Friday, October 12, 2012

Without ever firing a bullet.

It's Been Awhile.


And I do apologize, but adjusting to life back in the States was not the easiest thing. I was not really functioning normally my first two weeks back at least. I seemed empty headed I'm sure, but in all reality my head was filled with thoughts of Cambodia, Laos, and Singapore. A constantly flashing of memories from the past 15 days kept replaying themselves, on repeat. After the thrill of seeing what God is doing in a nation so different from mine, seeing with my own eyes, traveling by bus from place to place and interacting with such a great group of people almost constantly made it hard to come back and sit in an office away from everyone. What was harder was being confronted by the American ways of life and thinking. It's an experience like no other, and for a long time everything just seemed so meaningless.

What was not meaningless, was welcoming a new life and miracle into our family, my niece Gabrielle Brynne!


But I remember walking through the mall to find our baby a new outfit and listening to the conversations and with glazed eyes watching everything pass by me and thinking "this is so meaningless."

The drama, the superficiality, the vanity, the materialism. The heaping up of an empire of dirt that fades and burns up into nothing.

So, I was pretty upset. But my life had changed. I had just come from a place where children barely had clothes, and most of the ones outside of the New Hope orphanages had clothes that were filthy.

Children walked around, seemingly unsupervised. It was just after the rainy season so everything was saturated and swampy. I remember seeing a few of the children from the village outside our university playing in about a foot of water/rice paddy.

Starting in the 70's when the civil war and Khmer Rouge turmoil happened, the Cambodian people fried spiders for food.

And we complain when we have to eat leftovers.


I felt the need to do something. I felt a desire to pour out all my efforts to help these people. I expected poverty and scenarios like the ones I saw, but when I thought "This is a person's home and life. I wouldn't want to have to live like this, in these conditions" is when it hit me, this isn't just us touring through, this is a person's life, day in and day out.

Something had stirred inside me during those long exhausting days in the hot humid Cambodian and Laos jungles as we traveled by bus over paved and dirt roads, past mansions sitting next to mud huts and past temples where impoverished people gave the best of their food on an alter to a dead god so that he would be pleased and maybe they wouldn't go hungry again.

We walked through a city stupa and shrine and I saw people who lived in mud huts come into gilded temples filled with beauty and wealth and leave their best in there, to go on and live there life with utter poverty and despair.

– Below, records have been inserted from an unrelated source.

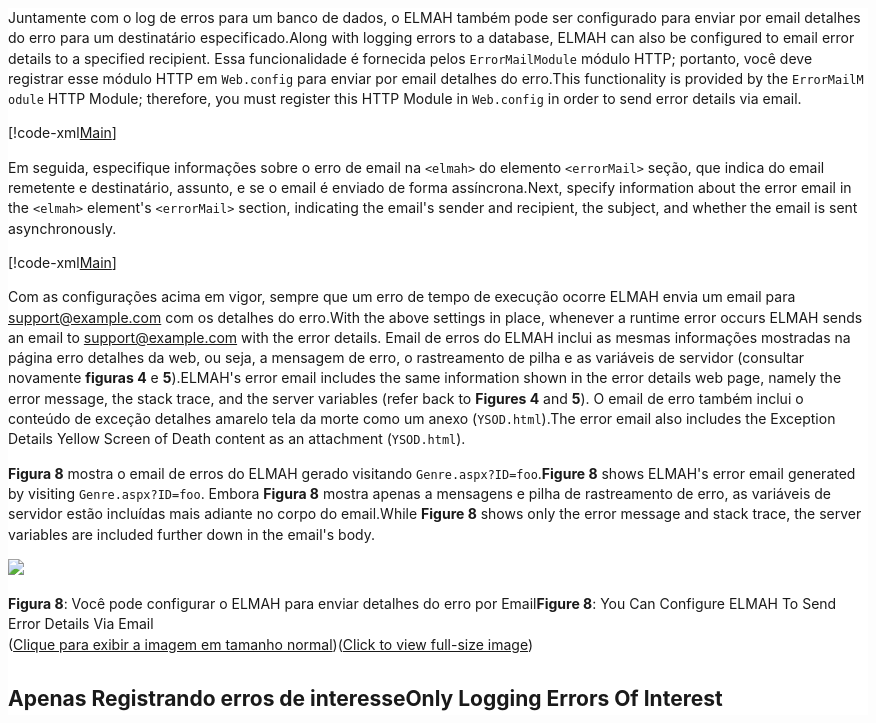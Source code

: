 <span data-ttu-id="6a5d8-267">Juntamente com o log de erros para um banco de dados, o ELMAH também pode ser configurado para enviar por email detalhes do erro para um destinatário especificado.</span><span class="sxs-lookup"><span data-stu-id="6a5d8-267">Along with logging errors to a database, ELMAH can also be configured to email error details to a specified recipient.</span></span> <span data-ttu-id="6a5d8-268">Essa funcionalidade é fornecida pelos `ErrorMailModule` módulo HTTP; portanto, você deve registrar esse módulo HTTP em `Web.config` para enviar por email detalhes do erro.</span><span class="sxs-lookup"><span data-stu-id="6a5d8-268">This functionality is provided by the `ErrorMailModule` HTTP Module; therefore, you must register this HTTP Module in `Web.config` in order to send error details via email.</span></span>

[!code-xml[Main](logging-error-details-with-elmah-vb/samples/sample7.xml)]

<span data-ttu-id="6a5d8-269">Em seguida, especifique informações sobre o erro de email na `<elmah>` do elemento `<errorMail>` seção, que indica do email remetente e destinatário, assunto, e se o email é enviado de forma assíncrona.</span><span class="sxs-lookup"><span data-stu-id="6a5d8-269">Next, specify information about the error email in the `<elmah>` element's `<errorMail>` section, indicating the email's sender and recipient, the subject, and whether the email is sent asynchronously.</span></span>

[!code-xml[Main](logging-error-details-with-elmah-vb/samples/sample8.xml)]

<span data-ttu-id="6a5d8-270">Com as configurações acima em vigor, sempre que um erro de tempo de execução ocorre ELMAH envia um email para support@example.com com os detalhes do erro.</span><span class="sxs-lookup"><span data-stu-id="6a5d8-270">With the above settings in place, whenever a runtime error occurs ELMAH sends an email to support@example.com with the error details.</span></span> <span data-ttu-id="6a5d8-271">Email de erros do ELMAH inclui as mesmas informações mostradas na página erro detalhes da web, ou seja, a mensagem de erro, o rastreamento de pilha e as variáveis de servidor (consultar novamente **figuras 4** e **5**).</span><span class="sxs-lookup"><span data-stu-id="6a5d8-271">ELMAH's error email includes the same information shown in the error details web page, namely the error message, the stack trace, and the server variables (refer back to **Figures 4** and **5**).</span></span> <span data-ttu-id="6a5d8-272">O email de erro também inclui o conteúdo de exceção detalhes amarelo tela da morte como um anexo (`YSOD.html`).</span><span class="sxs-lookup"><span data-stu-id="6a5d8-272">The error email also includes the Exception Details Yellow Screen of Death content as an attachment (`YSOD.html`).</span></span>

<span data-ttu-id="6a5d8-273">**Figura 8** mostra o email de erros do ELMAH gerado visitando `Genre.aspx?ID=foo`.</span><span class="sxs-lookup"><span data-stu-id="6a5d8-273">**Figure 8** shows ELMAH's error email generated by visiting `Genre.aspx?ID=foo`.</span></span> <span data-ttu-id="6a5d8-274">Embora **Figura 8** mostra apenas a mensagens e pilha de rastreamento de erro, as variáveis de servidor estão incluídas mais adiante no corpo do email.</span><span class="sxs-lookup"><span data-stu-id="6a5d8-274">While **Figure 8** shows only the error message and stack trace, the server variables are included further down in the email's body.</span></span>

[![](logging-error-details-with-elmah-vb/_static/image21.png)](logging-error-details-with-elmah-vb/_static/image20.png)

<span data-ttu-id="6a5d8-275">**Figura 8**: Você pode configurar o ELMAH para enviar detalhes do erro por Email</span><span class="sxs-lookup"><span data-stu-id="6a5d8-275">**Figure 8**: You Can Configure ELMAH To Send Error Details Via Email</span></span>  
<span data-ttu-id="6a5d8-276">([Clique para exibir a imagem em tamanho normal](logging-error-details-with-elmah-vb/_static/image22.png))</span><span class="sxs-lookup"><span data-stu-id="6a5d8-276">([Click to view full-size image](logging-error-details-with-elmah-vb/_static/image22.png))</span></span>

## <a name="only-logging-errors-of-interest"></a><span data-ttu-id="6a5d8-277">Apenas Registrando erros de interesse</span><span class="sxs-lookup"><span data-stu-id="6a5d8-277">Only Logging Errors Of Interest</span></span>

Buddha did not offer these people hope. You could feel the hopelessness hang heavy and thick in the air, suppressing, crushing and killing the spirits of these precious people.



You looked into the eyes of people as you drove by down the streets and saw the utter despair, the complacency, the lack of self worth and purpose.

But let me tell you about the people who SEAPC has partnered with...

These people who have such a dream and vision for the children and youth of Cambodia.

The are areas christened the "Killing Fields" in Cambodia from the mass slaughters committed under the reign of Pol Pot and the Khmer Rouge.

And in those same areas men and women of faith are building orphanages, agricultural centers and schools and calling them "New Hope."

Out of the killing fields comes fields of harvest. The pastors and leaders and overseers of these projects have dreams to change a communist, depressed nation.

Without EVER firing a bullet.

They are reaching the youth and training them spiritually and physically to love Jesus, work hard, get good grades, be number one in their class and go on to be managers and overseers of places of business. Children who have been raised in New Hope orphanages have gone on to be doctors and business men. In fact, the houseparent of one of the new orphanages we built had been an orphan himself in a New Hope orphanage.





And here he was, pouring back into the next generation of Cambodian leaders, doctors, lawyers, preachers, and parents.

All of this was constantly on my mind for two weeks.

But, I think I have changed my outlook. As I look back on Cambodia, I choose not to see a nation, struggling to bounce back from decades of war and killing. I choose not to see the hopelessness, desperation, and frustration of a people who can't feed their family or find a job.

I choose to see a people who have a dream, who are determined. I see hope shining in the eyes of those people. I heads lifting, and dreams growing bigger. I see potential and fields of harvest in such beautiful nations.

Sometimes wars are won with guns. But in my opinion, wars are best won with faith, hope and love. Without ever firing a bullet.